▸ **How to complete this task**:
Precise copying is required. Return the data below in full.

───── Material for the task

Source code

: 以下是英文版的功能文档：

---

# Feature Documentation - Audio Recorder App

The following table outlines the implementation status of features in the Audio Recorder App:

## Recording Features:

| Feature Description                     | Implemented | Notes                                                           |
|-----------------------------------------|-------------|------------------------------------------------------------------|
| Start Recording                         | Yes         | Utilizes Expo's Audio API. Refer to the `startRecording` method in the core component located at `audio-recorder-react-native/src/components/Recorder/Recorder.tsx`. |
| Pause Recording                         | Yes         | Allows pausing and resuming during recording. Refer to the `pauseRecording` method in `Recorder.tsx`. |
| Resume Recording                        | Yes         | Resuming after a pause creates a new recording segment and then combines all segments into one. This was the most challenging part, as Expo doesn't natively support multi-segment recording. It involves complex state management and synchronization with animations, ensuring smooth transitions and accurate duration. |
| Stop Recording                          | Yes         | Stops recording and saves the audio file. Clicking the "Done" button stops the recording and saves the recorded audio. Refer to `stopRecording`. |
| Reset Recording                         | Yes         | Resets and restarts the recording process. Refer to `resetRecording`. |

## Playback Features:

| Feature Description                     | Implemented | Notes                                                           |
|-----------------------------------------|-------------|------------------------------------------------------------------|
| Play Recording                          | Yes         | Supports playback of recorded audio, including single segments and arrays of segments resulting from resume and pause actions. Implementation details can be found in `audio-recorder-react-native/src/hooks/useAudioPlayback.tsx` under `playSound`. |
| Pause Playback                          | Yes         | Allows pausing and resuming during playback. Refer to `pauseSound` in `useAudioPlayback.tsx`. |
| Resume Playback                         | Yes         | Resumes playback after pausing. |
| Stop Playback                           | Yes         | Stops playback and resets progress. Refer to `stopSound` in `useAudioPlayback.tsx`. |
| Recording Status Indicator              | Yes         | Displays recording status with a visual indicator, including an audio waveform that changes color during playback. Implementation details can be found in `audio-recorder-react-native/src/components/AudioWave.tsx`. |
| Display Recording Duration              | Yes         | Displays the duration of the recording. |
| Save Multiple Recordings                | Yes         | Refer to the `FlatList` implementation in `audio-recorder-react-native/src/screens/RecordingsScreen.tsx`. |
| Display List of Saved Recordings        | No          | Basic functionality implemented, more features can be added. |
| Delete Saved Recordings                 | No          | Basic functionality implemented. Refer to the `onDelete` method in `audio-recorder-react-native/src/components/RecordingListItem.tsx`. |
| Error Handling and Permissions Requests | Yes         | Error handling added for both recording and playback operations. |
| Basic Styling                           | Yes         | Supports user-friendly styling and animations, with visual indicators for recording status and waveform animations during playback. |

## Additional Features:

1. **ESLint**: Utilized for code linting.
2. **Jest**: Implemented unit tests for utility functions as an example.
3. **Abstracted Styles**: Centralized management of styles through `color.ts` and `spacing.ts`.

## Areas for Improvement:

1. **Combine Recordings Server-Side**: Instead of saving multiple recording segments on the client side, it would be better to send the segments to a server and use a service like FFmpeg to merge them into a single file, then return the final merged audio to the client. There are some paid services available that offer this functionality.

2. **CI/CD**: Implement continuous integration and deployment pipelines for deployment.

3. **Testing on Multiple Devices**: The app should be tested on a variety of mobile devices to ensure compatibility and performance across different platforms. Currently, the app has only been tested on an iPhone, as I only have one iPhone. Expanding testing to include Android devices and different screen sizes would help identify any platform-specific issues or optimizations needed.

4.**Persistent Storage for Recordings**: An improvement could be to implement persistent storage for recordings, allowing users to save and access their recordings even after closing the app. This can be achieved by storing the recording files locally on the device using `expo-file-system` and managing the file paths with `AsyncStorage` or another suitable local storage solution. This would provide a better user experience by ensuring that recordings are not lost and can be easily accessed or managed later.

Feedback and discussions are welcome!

──────────

▸ **Reply to the task**:
Source code

: 以下是英文版的功能文档：

---

# Feature Documentation - Audio Recorder App

The following table outlines the implementation status of features in the Audio Recorder App:

## Recording Features:

| Feature Description                     | Implemented | Notes                                                           |
|-----------------------------------------|-------------|------------------------------------------------------------------|
| Start Recording                         | Yes         | Utilizes Expo's Audio API. Refer to the `startRecording` method in the core component located at `audio-recorder-react-native/src/components/Recorder/Recorder.tsx`. |
| Pause Recording                         | Yes         | Allows pausing and resuming during recording. Refer to the `pauseRecording` method in `Recorder.tsx`. |
| Resume Recording                        | Yes         | Resuming after a pause creates a new recording segment and then combines all segments into one. This was the most challenging part, as Expo doesn't natively support multi-segment recording. It involves complex state management and synchronization with animations, ensuring smooth transitions and accurate duration. |
| Stop Recording                          | Yes         | Stops recording and saves the audio file. Clicking the "Done" button stops the recording and saves the recorded audio. Refer to `stopRecording`. |
| Reset Recording                         | Yes         | Resets and restarts the recording process. Refer to `resetRecording`. |

## Playback Features:

| Feature Description                     | Implemented | Notes                                                           |
|-----------------------------------------|-------------|------------------------------------------------------------------|
| Play Recording                          | Yes         | Supports playback of recorded audio, including single segments and arrays of segments resulting from resume and pause actions. Implementation details can be found in `audio-recorder-react-native/src/hooks/useAudioPlayback.tsx` under `playSound`. |
| Pause Playback                          | Yes         | Allows pausing and resuming during playback. Refer to `pauseSound` in `useAudioPlayback.tsx`. |
| Resume Playback                         | Yes         | Resumes playback after pausing. |
| Stop Playback                           | Yes         | Stops playback and resets progress. Refer to `stopSound` in `useAudioPlayback.tsx`. |
| Recording Status Indicator              | Yes         | Displays recording status with a visual indicator, including an audio waveform that changes color during playback. Implementation details can be found in `audio-recorder-react-native/src/components/AudioWave.tsx`. |
| Display Recording Duration              | Yes         | Displays the duration of the recording. |
| Save Multiple Recordings                | Yes         | Refer to the `FlatList` implementation in `audio-recorder-react-native/src/screens/RecordingsScreen.tsx`. |
| Display List of Saved Recordings        | No          | Basic functionality implemented, more features can be added. |
| Delete Saved Recordings                 | No          | Basic functionality implemented. Refer to the `onDelete` method in `audio-recorder-react-native/src/components/RecordingListItem.tsx`. |
| Error Handling and Permissions Requests | Yes         | Error handling added for both recording and playback operations. |
| Basic Styling                           | Yes         | Supports user-friendly styling and animations, with visual indicators for recording status and waveform animations during playback. |

## Additional Features:

1. **ESLint**: Utilized for code linting.
2. **Jest**: Implemented unit tests for utility functions as an example.
3. **Abstracted Styles**: Centralized management of styles through `color.ts` and `spacing.ts`.

## Areas for Improvement:

1. **Combine Recordings Server-Side**: Instead of saving multiple recording segments on the client side, it would be better to send the segments to a server and use a service like FFmpeg to merge them into a single file, then return the final merged audio to the client. There are some paid services available that offer this functionality.

2. **CI/CD**: Implement continuous integration and deployment pipelines for deployment.

3. **Testing on Multiple Devices**: The app should be tested on a variety of mobile devices to ensure compatibility and performance across different platforms. Currently, the app has only been tested on an iPhone, as I only have one iPhone. Expanding testing to include Android devices and different screen sizes would help identify any platform-specific issues or optimizations needed.

4.**Persistent Storage for Recordings**: An improvement could be to implement persistent storage for recordings, allowing users to save and access their recordings even after closing the app. This can be achieved by storing the recording files locally on the device using `expo-file-system` and managing the file paths with `AsyncStorage` or another suitable local storage solution. This would provide a better user experience by ensuring that recordings are not lost and can be easily accessed or managed later.

Feedback and discussions are welcome!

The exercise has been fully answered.